Economic Facts and Fallacies exposes an array of widely held beliefs to careful logical scrutiny and evidence—evidence that is usually ignored by those who favor interventionist government policies. Time and again, readers are shown that support for expanding government control arises from mistaken reasoning and interpretation of data.
First is Sowell’s discussion of four core fallacies we frequently encounter in public-policy discussions: the zero-sum fallacy (ignoring that voluntary economic arrangements are positive-sum); the fallacy of composition (particularly that robbing Peter to pay Paul benefits society simply because it benefits Paul); the chess-piece fallacy (assuming that some authority can achieve desired results as though he were moving chessmen on a board, ignoring people’s desires and incentives); and the open-ended fallacy (that commitments to ever-more health care, safety, open space, and so on, are sensible in a world of scarcity).
Even if people read only that section, they would greatly benefit from Sowell’s logic.
The bulk of the book consists of six chapters dealing with subjects where economic misunderstanding abounds: the urban economy, male-female comparisons, academia, income, race, and the Third World. In each of those sections Sowell rebuts a group of beliefs that are widely accepted despite their fallaciousness and incompatibility with the evidence.
While the whole of the book is enlightening, Sowell’s discussions of affordable housing and income comparisons are particularly powerful. I’ll concentrate on them.

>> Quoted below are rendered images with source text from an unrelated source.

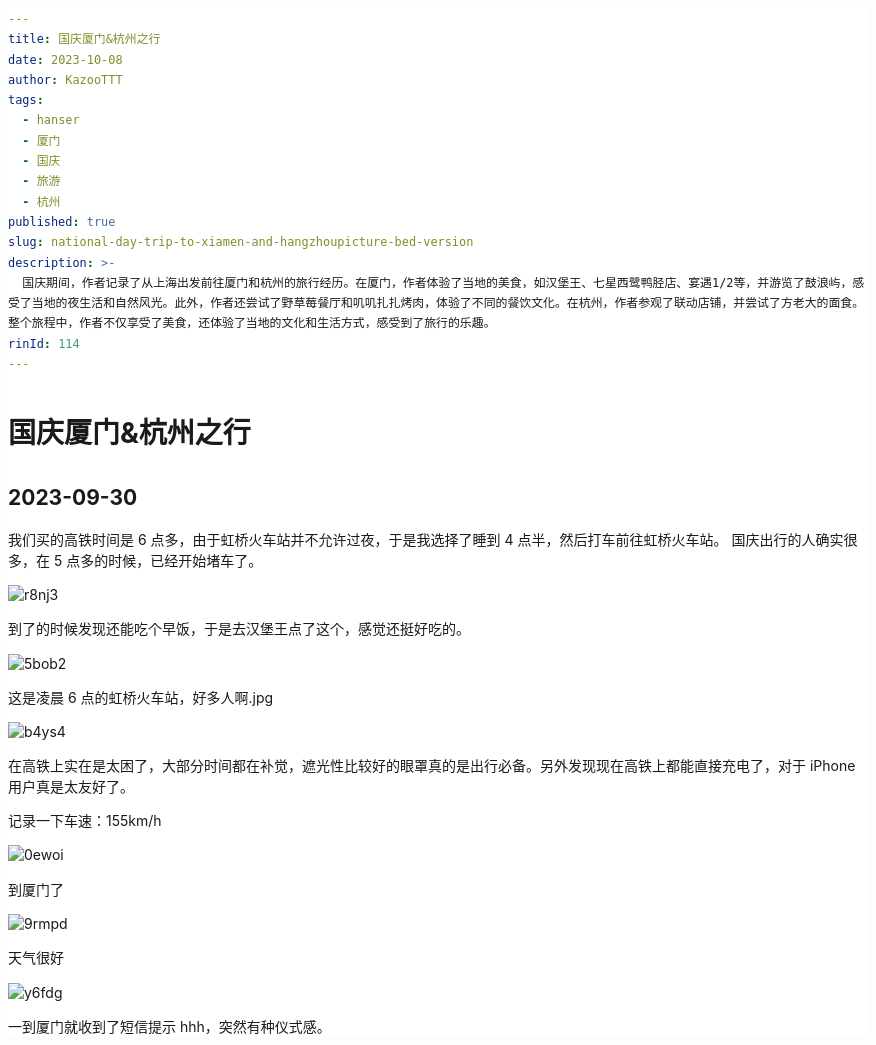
 ```yaml
---
title: 国庆厦门&杭州之行
date: 2023-10-08
author: KazooTTT
tags:
  - hanser
  - 厦门
  - 国庆
  - 旅游
  - 杭州
published: true
slug: national-day-trip-to-xiamen-and-hangzhoupicture-bed-version
description: >-
  国庆期间，作者记录了从上海出发前往厦门和杭州的旅行经历。在厦门，作者体验了当地的美食，如汉堡王、七星西鹭鸭胫店、宴遇1/2等，并游览了鼓浪屿，感受了当地的夜生活和自然风光。此外，作者还尝试了野草莓餐厅和叽叽扎扎烤肉，体验了不同的餐饮文化。在杭州，作者参观了联动店铺，并尝试了方老大的面食。整个旅程中，作者不仅享受了美食，还体验了当地的文化和生活方式，感受到了旅行的乐趣。
rinId: 114
---
```


# 国庆厦门&杭州之行

## 2023-09-30

我们买的高铁时间是 6 点多，由于虹桥火车站并不允许过夜，于是我选择了睡到 4 点半，然后打车前往虹桥火车站。 国庆出行的人确实很多，在 5 点多的时候，已经开始堵车了。

![r8nj3](https://pictures.kazoottt.top/2023/20231020-r8nj3-ade81bb8199dc8a5ce11ad67ec50f6be.jpg)

到了的时候发现还能吃个早饭，于是去汉堡王点了这个，感觉还挺好吃的。

![5bob2](https://pictures.kazoottt.top/2023/20231020-5bob2-1068aa88e09d79b6113a44240d33e6a8.jpg)

这是凌晨 6 点的虹桥火车站，好多人啊.jpg

![b4ys4](https://pictures.kazoottt.top/2023/20231020-b4ys4-6189d2b273ad89556e1ce1a7d7037d02.jpg)

在高铁上实在是太困了，大部分时间都在补觉，遮光性比较好的眼罩真的是出行必备。另外发现现在高铁上都能直接充电了，对于 iPhone 用户真是太友好了。

记录一下车速：155km/h

![0ewoi](https://pictures.kazoottt.top/2023/20231020-0ewoi-e4c86456ca80668823d7cfc4e3760d41.jpg)

到厦门了

![9rmpd](https://pictures.kazoottt.top/2023/20231020-9rmpd-77a28d163c7eee8964ff271fe181816a.jpg)

天气很好

![y6fdg](https://pictures.kazoottt.top/2023/20231020-y6fdg-69df0c797f70b5abbc2d91beece8b45e.jpg)

一到厦门就收到了短信提示 hhh，突然有种仪式感。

Most Americans believe that government intervention is necessary to ensure that there will be enough “affordable” housing. Sowell challenges that notion with a barrage of contrary evidence, including that 1) people paid smaller percentages of their income for housing before the era of government intervention; 2) housing prices rose sharply when more pervasive government regulation began; 3) housing prices in areas with more government intervention rose more rapidly than in areas with less; and 4) growing population and income did not result in far higher housing prices where builders were allowed to construct more housing.
In short, government intervention in the housing market is the problem, not the solution. Sowell writes, “It is precisely government intervention in housing markets which has made previously affordable housing unaffordable.” The next time you hear someone claiming that there is a shortage of affordable housing due to a failure of the free market, you can haul out the book and show that the failure does not lie with the free market.
Sowell similarly devastates income comparisons that twist the data to get whatever conclusion is desired to justify political redistribution. He points out many ways that those who want to create the impression that the United States faces an income distribution “crisis” rely on misleading statistics. For example, there are substantial differences between real income growth per household and per capita (from 1969 to 1996, the former rose only 6 percent in America, while the latter rose 51 percent). By emphasizing only the first statistic, it is possible to create the impression that income growth has been fairly stagnant.
Another way of misleading people is to focus only on income data and ignore consumption—consumption by people in the poorest quintile is actually twice their income, but that fact is usually ignored. Moreover, the idea that there is an income crisis is greatly undermined if, instead of looking at “snapshot” data, you consider the high degree of income mobility. The latter data tend to be ignored. With this section, Sowell shows that it’s unwise to jump to conclusions based on highly selective facts.
Economic Facts and Fallacies highlights many instances where questionable if not downright foolish policy choices were made. So why don’t we change them? Sowell writes, “Many beliefs which collapse under scrutiny may nevertheless persist indefinitely when they are not scrutinized, and especially when skilled advocates are able to perpetuate those beliefs by forestalling scrutiny through appeals to emotions or interests.” This book makes it harder for such advocates to keep pulling the wool over our eyes.